### Source texts of formatted documents
# # # #

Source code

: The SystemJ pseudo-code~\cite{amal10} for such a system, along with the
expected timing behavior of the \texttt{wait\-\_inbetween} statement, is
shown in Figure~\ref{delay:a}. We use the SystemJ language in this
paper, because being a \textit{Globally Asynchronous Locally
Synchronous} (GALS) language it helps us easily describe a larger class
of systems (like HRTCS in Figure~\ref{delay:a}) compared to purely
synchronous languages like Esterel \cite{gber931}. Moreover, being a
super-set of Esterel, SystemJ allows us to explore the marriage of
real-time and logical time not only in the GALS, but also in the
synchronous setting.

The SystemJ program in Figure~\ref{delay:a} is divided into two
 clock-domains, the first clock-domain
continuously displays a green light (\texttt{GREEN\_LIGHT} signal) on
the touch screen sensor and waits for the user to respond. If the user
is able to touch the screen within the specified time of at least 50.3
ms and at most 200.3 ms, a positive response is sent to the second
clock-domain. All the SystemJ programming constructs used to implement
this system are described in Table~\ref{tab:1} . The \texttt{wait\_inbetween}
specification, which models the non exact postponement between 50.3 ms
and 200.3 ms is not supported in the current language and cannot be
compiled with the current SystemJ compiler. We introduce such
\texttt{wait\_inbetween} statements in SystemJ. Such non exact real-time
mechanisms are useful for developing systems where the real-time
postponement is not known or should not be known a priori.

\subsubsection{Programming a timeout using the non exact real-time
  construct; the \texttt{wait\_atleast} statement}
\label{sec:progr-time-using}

# # # #

### The task
Look above for the line containing "super-set of Esterel, SystemJ" and the line containing "is able to touch". Transcribe both, with the lines between them, exactly.

### Task result
super-set of Esterel, SystemJ allows us to explore the marriage of
real-time and logical time not only in the GALS, but also in the
synchronous setting.

The SystemJ program in Figure~\ref{delay:a} is divided into two
 clock-domains, the first clock-domain
continuously displays a green light (\texttt{GREEN\_LIGHT} signal) on
the touch screen sensor and waits for the user to respond. If the user
is able to touch the screen within the specified time of at least 50.3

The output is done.